The other "problem" for me is that, as recently as three years ago, no self-respecting advertiser would "leak" their Super Bowl spot a week before the big game in the full :60 length. Then, rack up 13,000,000 hits on YouTube and ultimately air the far less appealing :30 version during the game. With multiple social media tools - Twitter and Facebook included in this particular case -- did the advertiser get the same result, better results, or lesser results than would have accrued by running the :60 for the very first time in the second quarter?

I vote that the shock value has a dollar value yielded from emotional value. Otherwise, we're left with the shock value of most of the ad product yesterday: the one-trick joke, the one-time sight gag, offensive innuendo, lots of offensive innuendo, and less (Teleflora).

All of that notwithstanding, the ad tests and ad hoc comments on Facebook suggest that Volkswagen connected with consumers anyway.
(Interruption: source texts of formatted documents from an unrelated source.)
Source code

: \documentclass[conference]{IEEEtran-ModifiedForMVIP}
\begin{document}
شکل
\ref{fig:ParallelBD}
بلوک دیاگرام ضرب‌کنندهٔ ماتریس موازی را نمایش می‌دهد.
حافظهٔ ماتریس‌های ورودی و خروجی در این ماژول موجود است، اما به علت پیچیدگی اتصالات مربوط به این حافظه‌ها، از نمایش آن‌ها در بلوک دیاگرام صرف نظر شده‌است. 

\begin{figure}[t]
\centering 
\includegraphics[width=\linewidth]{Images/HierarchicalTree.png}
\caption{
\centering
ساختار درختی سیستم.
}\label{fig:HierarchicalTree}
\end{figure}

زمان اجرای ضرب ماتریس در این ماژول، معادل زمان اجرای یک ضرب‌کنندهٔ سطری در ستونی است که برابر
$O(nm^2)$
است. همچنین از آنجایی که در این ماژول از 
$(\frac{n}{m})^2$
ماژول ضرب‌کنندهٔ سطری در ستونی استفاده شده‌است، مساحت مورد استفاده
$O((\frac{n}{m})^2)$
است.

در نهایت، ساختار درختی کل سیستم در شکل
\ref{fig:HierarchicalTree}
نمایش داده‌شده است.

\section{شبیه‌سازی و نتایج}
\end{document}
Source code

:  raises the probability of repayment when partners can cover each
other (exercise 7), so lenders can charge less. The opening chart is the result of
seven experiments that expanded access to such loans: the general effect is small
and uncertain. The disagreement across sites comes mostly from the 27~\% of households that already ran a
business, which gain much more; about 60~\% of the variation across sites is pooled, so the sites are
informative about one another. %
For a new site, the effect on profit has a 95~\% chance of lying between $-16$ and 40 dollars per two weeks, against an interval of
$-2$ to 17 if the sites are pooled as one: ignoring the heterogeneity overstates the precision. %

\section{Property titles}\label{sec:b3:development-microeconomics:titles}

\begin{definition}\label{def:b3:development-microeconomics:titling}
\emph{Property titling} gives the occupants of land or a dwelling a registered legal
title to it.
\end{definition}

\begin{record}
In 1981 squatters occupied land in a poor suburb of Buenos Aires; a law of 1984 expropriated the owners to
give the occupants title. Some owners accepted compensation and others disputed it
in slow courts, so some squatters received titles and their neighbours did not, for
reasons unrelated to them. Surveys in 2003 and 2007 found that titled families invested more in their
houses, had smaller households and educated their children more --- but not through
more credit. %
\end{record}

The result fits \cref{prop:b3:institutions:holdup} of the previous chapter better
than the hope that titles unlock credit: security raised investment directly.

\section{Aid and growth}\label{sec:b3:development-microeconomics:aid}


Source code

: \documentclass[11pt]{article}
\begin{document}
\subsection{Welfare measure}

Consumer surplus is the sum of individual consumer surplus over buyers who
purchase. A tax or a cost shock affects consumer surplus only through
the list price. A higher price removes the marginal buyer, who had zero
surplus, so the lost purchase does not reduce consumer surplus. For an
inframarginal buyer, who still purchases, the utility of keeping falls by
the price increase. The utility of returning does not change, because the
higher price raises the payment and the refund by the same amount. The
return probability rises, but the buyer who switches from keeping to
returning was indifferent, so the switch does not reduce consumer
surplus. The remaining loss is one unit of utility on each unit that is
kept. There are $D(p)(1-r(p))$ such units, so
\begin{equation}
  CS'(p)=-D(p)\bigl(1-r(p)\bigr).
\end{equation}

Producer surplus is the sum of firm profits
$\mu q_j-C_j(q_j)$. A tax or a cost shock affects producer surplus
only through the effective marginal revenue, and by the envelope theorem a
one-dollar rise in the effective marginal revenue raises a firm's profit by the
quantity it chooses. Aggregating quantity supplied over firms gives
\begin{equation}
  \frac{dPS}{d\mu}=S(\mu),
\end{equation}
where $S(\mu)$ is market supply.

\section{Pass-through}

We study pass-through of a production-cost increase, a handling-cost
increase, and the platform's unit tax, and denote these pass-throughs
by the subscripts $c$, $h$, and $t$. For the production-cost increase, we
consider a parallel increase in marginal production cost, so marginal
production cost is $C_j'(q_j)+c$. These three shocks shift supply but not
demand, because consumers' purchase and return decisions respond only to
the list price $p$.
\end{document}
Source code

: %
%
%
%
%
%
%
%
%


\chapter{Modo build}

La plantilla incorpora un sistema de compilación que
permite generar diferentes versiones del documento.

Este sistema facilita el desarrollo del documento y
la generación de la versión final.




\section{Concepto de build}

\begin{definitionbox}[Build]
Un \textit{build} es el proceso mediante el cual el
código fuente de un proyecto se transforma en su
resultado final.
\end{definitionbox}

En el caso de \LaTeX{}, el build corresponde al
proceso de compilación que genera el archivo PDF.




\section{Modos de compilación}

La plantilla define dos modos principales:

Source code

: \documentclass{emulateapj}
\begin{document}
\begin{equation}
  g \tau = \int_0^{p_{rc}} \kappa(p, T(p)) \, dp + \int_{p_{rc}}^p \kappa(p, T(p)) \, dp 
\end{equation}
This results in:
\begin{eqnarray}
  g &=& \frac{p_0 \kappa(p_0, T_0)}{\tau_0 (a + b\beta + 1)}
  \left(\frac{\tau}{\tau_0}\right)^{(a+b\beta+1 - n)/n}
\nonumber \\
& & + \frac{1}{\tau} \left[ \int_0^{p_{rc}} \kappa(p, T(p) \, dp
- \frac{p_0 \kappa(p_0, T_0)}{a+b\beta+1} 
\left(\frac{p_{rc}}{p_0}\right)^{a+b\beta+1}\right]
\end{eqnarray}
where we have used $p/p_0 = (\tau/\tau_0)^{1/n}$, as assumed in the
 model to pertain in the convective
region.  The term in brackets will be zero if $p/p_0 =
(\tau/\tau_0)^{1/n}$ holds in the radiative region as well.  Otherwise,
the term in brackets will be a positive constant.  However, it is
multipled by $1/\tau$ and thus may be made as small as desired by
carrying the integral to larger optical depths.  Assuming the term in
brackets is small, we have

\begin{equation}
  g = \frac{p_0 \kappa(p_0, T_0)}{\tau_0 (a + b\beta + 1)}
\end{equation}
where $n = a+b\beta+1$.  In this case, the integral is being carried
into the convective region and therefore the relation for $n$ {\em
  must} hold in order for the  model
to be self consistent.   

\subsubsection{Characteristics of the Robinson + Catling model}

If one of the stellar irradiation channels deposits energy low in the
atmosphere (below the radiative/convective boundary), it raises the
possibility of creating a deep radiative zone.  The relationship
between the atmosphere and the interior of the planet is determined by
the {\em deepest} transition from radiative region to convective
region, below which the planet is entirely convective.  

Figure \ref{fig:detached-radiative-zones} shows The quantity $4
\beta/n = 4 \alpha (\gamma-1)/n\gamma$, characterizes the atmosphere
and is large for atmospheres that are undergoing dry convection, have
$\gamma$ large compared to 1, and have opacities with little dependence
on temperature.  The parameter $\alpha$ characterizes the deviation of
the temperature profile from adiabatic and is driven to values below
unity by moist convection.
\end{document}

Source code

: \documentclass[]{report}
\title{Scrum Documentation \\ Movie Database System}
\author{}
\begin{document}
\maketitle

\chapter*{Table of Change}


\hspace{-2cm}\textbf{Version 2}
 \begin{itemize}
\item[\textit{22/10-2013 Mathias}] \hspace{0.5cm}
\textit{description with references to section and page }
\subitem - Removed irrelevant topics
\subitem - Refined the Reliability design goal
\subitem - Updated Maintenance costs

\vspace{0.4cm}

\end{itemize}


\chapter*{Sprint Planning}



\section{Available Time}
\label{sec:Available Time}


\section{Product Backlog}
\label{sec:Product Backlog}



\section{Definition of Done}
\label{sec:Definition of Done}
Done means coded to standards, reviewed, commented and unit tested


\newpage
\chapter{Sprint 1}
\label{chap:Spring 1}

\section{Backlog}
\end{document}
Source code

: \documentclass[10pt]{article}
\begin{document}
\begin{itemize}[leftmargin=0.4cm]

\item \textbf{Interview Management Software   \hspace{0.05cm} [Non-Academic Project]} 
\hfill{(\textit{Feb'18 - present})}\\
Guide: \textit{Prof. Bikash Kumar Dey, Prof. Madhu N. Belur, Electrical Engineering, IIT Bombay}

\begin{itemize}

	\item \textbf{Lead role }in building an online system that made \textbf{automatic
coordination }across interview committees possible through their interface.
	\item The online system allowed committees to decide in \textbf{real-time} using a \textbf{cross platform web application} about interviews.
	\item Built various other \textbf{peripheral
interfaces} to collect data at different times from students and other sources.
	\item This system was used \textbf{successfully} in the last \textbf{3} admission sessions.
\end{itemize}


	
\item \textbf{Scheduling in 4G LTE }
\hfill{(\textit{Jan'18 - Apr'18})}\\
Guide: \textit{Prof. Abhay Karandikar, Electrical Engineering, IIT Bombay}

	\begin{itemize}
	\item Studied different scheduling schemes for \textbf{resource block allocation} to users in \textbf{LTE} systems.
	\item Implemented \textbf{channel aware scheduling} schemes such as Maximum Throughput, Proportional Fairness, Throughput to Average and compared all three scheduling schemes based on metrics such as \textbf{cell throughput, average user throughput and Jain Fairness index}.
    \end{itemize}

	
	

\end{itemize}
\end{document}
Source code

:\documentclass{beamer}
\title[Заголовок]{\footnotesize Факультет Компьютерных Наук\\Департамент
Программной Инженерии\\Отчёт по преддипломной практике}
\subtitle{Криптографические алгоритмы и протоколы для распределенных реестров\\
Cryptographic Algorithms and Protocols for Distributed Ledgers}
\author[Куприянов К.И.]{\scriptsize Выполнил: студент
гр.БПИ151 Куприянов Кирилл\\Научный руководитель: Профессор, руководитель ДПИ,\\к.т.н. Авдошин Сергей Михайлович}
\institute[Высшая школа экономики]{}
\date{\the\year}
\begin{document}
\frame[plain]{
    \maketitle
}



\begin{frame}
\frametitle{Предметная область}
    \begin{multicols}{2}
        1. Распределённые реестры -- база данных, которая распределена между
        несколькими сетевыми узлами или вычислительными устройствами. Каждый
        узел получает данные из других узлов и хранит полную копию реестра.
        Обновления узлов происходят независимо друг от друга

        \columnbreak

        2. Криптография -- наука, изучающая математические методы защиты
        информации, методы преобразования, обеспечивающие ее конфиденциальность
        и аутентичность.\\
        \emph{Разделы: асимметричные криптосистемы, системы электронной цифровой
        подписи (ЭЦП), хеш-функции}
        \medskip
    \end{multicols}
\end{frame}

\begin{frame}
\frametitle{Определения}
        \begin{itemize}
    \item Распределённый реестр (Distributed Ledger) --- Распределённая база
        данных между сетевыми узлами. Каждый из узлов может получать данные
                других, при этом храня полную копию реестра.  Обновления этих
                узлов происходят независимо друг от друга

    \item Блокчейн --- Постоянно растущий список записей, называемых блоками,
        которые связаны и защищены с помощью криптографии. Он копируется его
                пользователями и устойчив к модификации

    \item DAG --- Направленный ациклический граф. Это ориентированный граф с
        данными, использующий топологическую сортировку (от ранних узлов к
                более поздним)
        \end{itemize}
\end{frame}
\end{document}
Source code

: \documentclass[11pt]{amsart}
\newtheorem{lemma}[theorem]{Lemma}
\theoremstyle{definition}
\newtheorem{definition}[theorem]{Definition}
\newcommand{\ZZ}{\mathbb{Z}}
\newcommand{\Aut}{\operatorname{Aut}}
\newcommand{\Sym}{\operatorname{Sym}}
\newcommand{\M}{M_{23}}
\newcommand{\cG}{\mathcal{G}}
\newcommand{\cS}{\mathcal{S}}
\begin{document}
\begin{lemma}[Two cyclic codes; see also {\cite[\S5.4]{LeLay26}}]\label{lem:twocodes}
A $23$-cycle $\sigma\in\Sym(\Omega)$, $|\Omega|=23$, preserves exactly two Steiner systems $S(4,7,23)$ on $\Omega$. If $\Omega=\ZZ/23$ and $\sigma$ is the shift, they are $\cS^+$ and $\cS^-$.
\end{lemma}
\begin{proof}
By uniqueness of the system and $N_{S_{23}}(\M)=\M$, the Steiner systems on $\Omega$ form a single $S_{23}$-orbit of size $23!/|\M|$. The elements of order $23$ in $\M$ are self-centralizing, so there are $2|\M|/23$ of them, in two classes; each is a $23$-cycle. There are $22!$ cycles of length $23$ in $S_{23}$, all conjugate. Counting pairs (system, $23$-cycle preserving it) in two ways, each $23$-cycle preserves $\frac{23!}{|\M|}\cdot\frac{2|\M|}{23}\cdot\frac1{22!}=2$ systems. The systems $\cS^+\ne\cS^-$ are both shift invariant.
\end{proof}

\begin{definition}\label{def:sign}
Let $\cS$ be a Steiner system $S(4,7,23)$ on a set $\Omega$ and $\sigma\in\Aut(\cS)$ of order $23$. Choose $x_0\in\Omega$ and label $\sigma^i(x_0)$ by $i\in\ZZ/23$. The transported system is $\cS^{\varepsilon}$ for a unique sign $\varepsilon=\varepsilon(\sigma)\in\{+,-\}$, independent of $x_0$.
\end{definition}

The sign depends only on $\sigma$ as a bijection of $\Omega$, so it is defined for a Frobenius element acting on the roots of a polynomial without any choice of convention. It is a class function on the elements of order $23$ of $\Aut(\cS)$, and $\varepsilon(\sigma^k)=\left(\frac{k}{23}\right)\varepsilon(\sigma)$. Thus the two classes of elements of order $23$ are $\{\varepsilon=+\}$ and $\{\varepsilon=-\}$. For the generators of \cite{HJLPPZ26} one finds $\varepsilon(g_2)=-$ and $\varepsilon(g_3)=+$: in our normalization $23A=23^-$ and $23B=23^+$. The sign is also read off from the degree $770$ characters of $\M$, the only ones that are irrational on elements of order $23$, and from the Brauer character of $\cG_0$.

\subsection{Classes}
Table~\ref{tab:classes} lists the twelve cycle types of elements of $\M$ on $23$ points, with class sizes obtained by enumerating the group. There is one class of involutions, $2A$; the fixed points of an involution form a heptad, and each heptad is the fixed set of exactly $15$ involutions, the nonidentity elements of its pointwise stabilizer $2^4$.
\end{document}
Either because they deserved to do so in the absolute or because their context in the Super Bowl environment of rubbish polished their brand by default. Or, because their leak favorably predisposed people to wait for it, like it again, and convince themselves it was exceedingly creative.

My opinion is that it is modestly creative. That it trades on the brand equity of an independent property is not a new technique. But, George Lucas isn't credited with the spot today. Deutsch/LA - what else you got?

It works. Probably because it reminded many of us about a time in our own household (recent or not-so-recent) where we messed with our kids' belief system. It's the same theme as Santa Claus, the Easter Bunny, and the Tooth Fairy; it just has a 21st Century twist. Or, does it? I saw "Star Wars" right out of college. Trust me, that is SO 20th Century....

While I was pondering this possibility with Mark last night, he revealed a story about doing something similar with our girls near the Shell station in Pleasant Hill, California. He was sitting in the car at a stoplight with Shannon and Meredith and timed the changing of the light from red to green as he watched the opposing green light change to yellow. He said, "Watch this." Of course, he then counted "...3...2...1," and the light MAGICALLY turned green. Shannon shrieked: "DADDY! How'd you do that?? Do it AGAIN!"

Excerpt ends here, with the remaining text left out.